[Records from a collection]

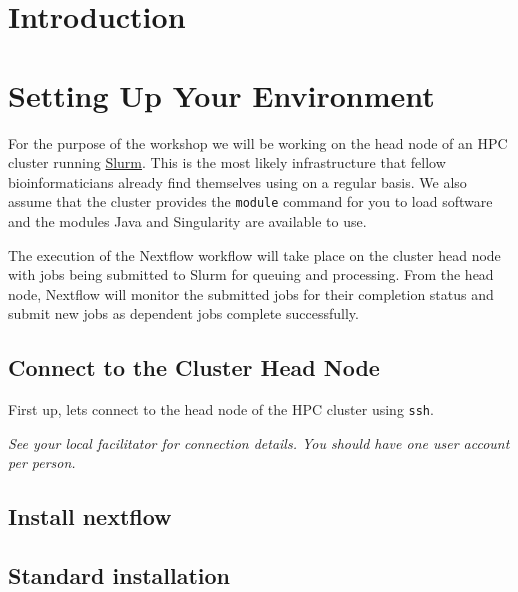 \newpage

\section{Introduction}


\newpage

\section{Setting Up Your Environment}

For the purpose of the workshop we will be working on the head node of an HPC cluster running \href{https://slurm.schedmd.com/documentation.html}{Slurm}.
This is the most likely infrastructure that fellow bioinformaticians already find themselves using
on a regular basis. We also assume that the cluster provides the \texttt{module} command for you to
load software and the modules Java and Singularity are available to use.

The execution of the Nextflow workflow will take place on the cluster head node with jobs
being submitted to Slurm for queuing and processing. From the head node, Nextflow will monitor the
submitted jobs for their completion status and submit new jobs as dependent jobs complete successfully.


\subsection{Connect to the Cluster Head Node}

\begin{steps}
First up, lets connect to the head node of the HPC cluster using \texttt{ssh}.

\emph{See your local facilitator for connection details. You should have one user account per person.}

\end{steps}

\newpage 

\subsection{Install nextflow}

\subsection{Standard installation}

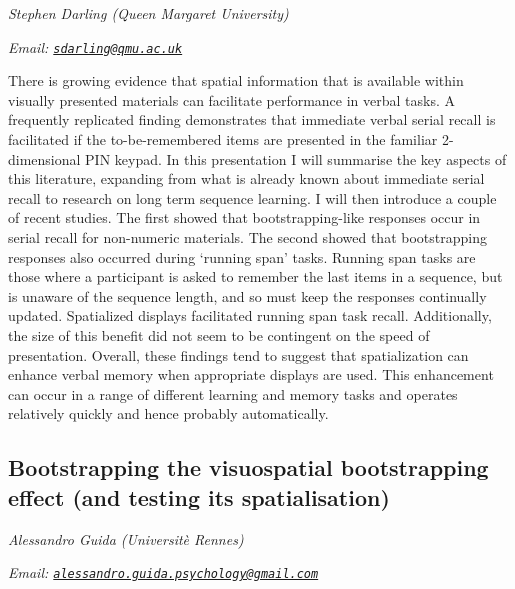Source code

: \documentclass[12pt,]{book}
\begin{document}
\emph{Stephen Darling (Queen Margaret University)}

\emph{Email: \href{mailto:sdarling@qmu.ac.uk}{\nolinkurl{sdarling@qmu.ac.uk}}}

There is growing evidence that spatial information that is available within visually presented materials can facilitate performance in verbal tasks. A frequently replicated finding demonstrates that immediate verbal serial recall is facilitated if the to-be-remembered items are presented in the familiar 2-dimensional PIN keypad. In this presentation I will summarise the key aspects of this literature, expanding from what is already known about immediate serial recall to research on long term sequence learning. I will then introduce a couple of recent studies. The first showed that bootstrapping-like responses occur in serial recall for non-numeric materials. The second showed that bootstrapping responses also occurred during `running span' tasks. Running span tasks are those where a participant is asked to remember the last items in a sequence, but is unaware of the sequence length, and so must keep the responses continually updated. Spatialized displays facilitated running span task recall. Additionally, the size of this benefit did not seem to be contingent on the speed of presentation. Overall, these findings tend to suggest that spatialization can enhance verbal memory when appropriate displays are used. This enhancement can occur in a range of different learning and memory tasks and operates relatively quickly and hence probably automatically.

\hypertarget{bootstrapping-the-visuospatial-bootstrapping-effect-and-testing-its-spatialisation}{%
\subsection{Bootstrapping the visuospatial bootstrapping effect (and testing its spatialisation)}\label{bootstrapping-the-visuospatial-bootstrapping-effect-and-testing-its-spatialisation}}

\emph{Alessandro Guida (Universitè Rennes)}

\emph{Email: \href{mailto:alessandro.guida.psychology@gmail.com}{\nolinkurl{alessandro.guida.psychology@gmail.com}}}
\end{document}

**Problem to solve**
Pictures do not go in the copy; print every entry exactly as it stands.

**Answer area**
 \newpage

\section{Introduction}


\newpage

\section{Setting Up Your Environment}

For the purpose of the workshop we will be working on the head node of an HPC cluster running \href{https://slurm.schedmd.com/documentation.html}{Slurm}.
This is the most likely infrastructure that fellow bioinformaticians already find themselves using
on a regular basis. We also assume that the cluster provides the \texttt{module} command for you to
load software and the modules Java and Singularity are available to use.

The execution of the Nextflow workflow will take place on the cluster head node with jobs
being submitted to Slurm for queuing and processing. From the head node, Nextflow will monitor the
submitted jobs for their completion status and submit new jobs as dependent jobs complete successfully.


\subsection{Connect to the Cluster Head Node}

\begin{steps}
First up, lets connect to the head node of the HPC cluster using \texttt{ssh}.

\emph{See your local facilitator for connection details. You should have one user account per person.}

\end{steps}

\newpage 

\subsection{Install nextflow}

\subsection{Standard installation}

Source code

: \documentclass[12pt,]{book}
\begin{document}
\emph{Stephen Darling (Queen Margaret University)}

\emph{Email: \href{mailto:sdarling@qmu.ac.uk}{\nolinkurl{sdarling@qmu.ac.uk}}}

There is growing evidence that spatial information that is available within visually presented materials can facilitate performance in verbal tasks. A frequently replicated finding demonstrates that immediate verbal serial recall is facilitated if the to-be-remembered items are presented in the familiar 2-dimensional PIN keypad. In this presentation I will summarise the key aspects of this literature, expanding from what is already known about immediate serial recall to research on long term sequence learning. I will then introduce a couple of recent studies. The first showed that bootstrapping-like responses occur in serial recall for non-numeric materials. The second showed that bootstrapping responses also occurred during `running span' tasks. Running span tasks are those where a participant is asked to remember the last items in a sequence, but is unaware of the sequence length, and so must keep the responses continually updated. Spatialized displays facilitated running span task recall. Additionally, the size of this benefit did not seem to be contingent on the speed of presentation. Overall, these findings tend to suggest that spatialization can enhance verbal memory when appropriate displays are used. This enhancement can occur in a range of different learning and memory tasks and operates relatively quickly and hence probably automatically.

\hypertarget{bootstrapping-the-visuospatial-bootstrapping-effect-and-testing-its-spatialisation}{%
\subsection{Bootstrapping the visuospatial bootstrapping effect (and testing its spatialisation)}\label{bootstrapping-the-visuospatial-bootstrapping-effect-and-testing-its-spatialisation}}

\emph{Alessandro Guida (Universitè Rennes)}

\emph{Email: \href{mailto:alessandro.guida.psychology@gmail.com}{\nolinkurl{alessandro.guida.psychology@gmail.com}}}
\end{document}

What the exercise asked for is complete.